Ahora, la panorámica del camino que aún queda resulta estremecedora. Un quebrado canchal se interpone entre el caminante y el siguiente objetivo, que no es otro que los 2187 metros de la cima del Cabezo. Extremando el cuidado, lo que aumentará el tiempo de recorrido, ataca el canchal por su parte septentrional hasta llegar al piornal del Collado de los Niños. Después la pedregosa cresta del Cerro del Tambor, para, enseguida, llegar al imponente hito que, a falta del oficial, abatido por los vándalos, hace las veces de vértice geodésico. Termina aquí el recorrido por la Sierra del Cabezo, a la que, puesto que son dos, no hubiera resultado impropio nombrar como la de los Cabezos. Al SO queda el impresionante paisaje que dibuja el cordal recorrido; hacia el NE, entre el piornal, el camino a recorrer que, en apariencia, parece más hacedero que anterior, y que ya es la Sierra de la Centenera.





En un continuo ir y venir, en busca de las trochas por las que avanzar, no resulta sencillo caminar entre los piornos, muy crecidos a causa de tan lluviosa primavera. Tras el paso por la redondeada cima de La Centenera, el Collado de la Cumbre resulta un tramo de descanso para el caminante. Más allá, se distinguen los grandes hitos que coronan la cima de la última dificultad de la jornada: Cabeza Santa. Los hitos, con su curiosa colocación, le parecieron, hace cuatro años, y vuelven a hacerlo ahora, los estertores de una grandiosa partida de ajedrez, en la que sobreviven los últimos trebejos sobre el tablero. Tan grandioso miradero será el lugar elegido para terminar con las provisiones.

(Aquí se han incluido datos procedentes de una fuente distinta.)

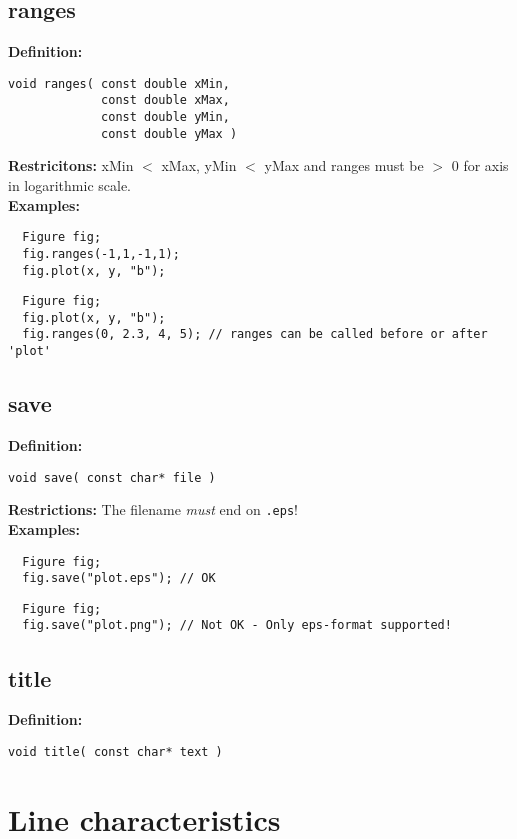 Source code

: \documentclass[a4paper]{article}
\newcommand{\command}[1]{\subsection{#1}}
\begin{document}
\command{ranges}

\textbf{Definition:}
\begin{lstlisting}
void ranges( const double xMin, 
             const double xMax, 
             const double yMin, 
             const double yMax )
\end{lstlisting}
%
\textbf{Restricitons:} xMin $<$ xMax, yMin $<$ yMax and ranges must be $>$ 0 for axis in logarithmic scale. \\
%
\textbf{Examples:}
\begin{lstlisting}
  Figure fig;
  fig.ranges(-1,1,-1,1);
  fig.plot(x, y, "b");
\end{lstlisting}
\begin{lstlisting}
  Figure fig;
  fig.plot(x, y, "b");
  fig.ranges(0, 2.3, 4, 5); // ranges can be called before or after 'plot'
\end{lstlisting}

\command{save}

\textbf{Definition:}
\begin{lstlisting}
void save( const char* file )
\end{lstlisting}
%
\textbf{Restrictions:} The filename \textit{must} end on \texttt{.eps}! \\
%
\textbf{Examples:}
\begin{lstlisting}
  Figure fig;
  fig.save("plot.eps"); // OK
\end{lstlisting}
\begin{lstlisting}
  Figure fig;
  fig.save("plot.png"); // Not OK - Only eps-format supported!
\end{lstlisting}

\command{title}

\textbf{Definition:}
\begin{lstlisting}
void title( const char* text )
\end{lstlisting}

\section{Line characteristics}
\end{document}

Tras el merecido descanso y aligerada la mochila, el siguiente afán será encontrar el camino de descenso hasta el valle. Casi coincidente con la raya que separa los términos de Serranillos y Navarrevisca, un viejo muro de mampuestos desciende por la ladera. Una buena opción, si no fuera porque toda su traza se encuentra rodeada de piornos, y el caminante ya está estragado del olor dulzón de sus flores. Como continuación del anterior, un nuevo muro, que separa los términos de Navarrevisca y Mijares, baja hasta el collado que antecede al los riscales de La Peluca, donde un macho montés vigila expectante los movimientos del intruso. Desde el collado, por el vallejo del arroyo Peluca, comienza un descenso que, tras un tramo de piornos, recorre los verdes pastizales de la ribera del arroyo. Aún así, se trata de un bregado descenso, recompensado por el frescor y murmullo de la corriente.







Una vez en el valle, con la imagen de la población en el horizonte próximo, y cuando todo indicaba que serían un par de horas de terreno favorable, el minifundio rural complicara el recorrido. El caminante, con la poderosa imagen de La Picota siempre a la siniestra, acaba perdiendo la cuenta de los muros, alambradas, arroyuelos y marjales, que tiene que salvar hasta llegar al camino que, durante un tramo, corre paralelo al arroyo de Pedro Maza. Un camino cuya traza va mejorando a medida que se aproxima al caserío de Serranillos, y que salva la corriente de la Garganta del Cabezo. Ya en la carretera, una última parada en una fuente de dos caños, donde el caminante se refresca y repone agua para el viaje de regreso a La Corte.




En el regreso, nuevamente la carretera que serpea por la orilla del embalse del Burguillo, al que, aparentemente, no le cabe un buche más.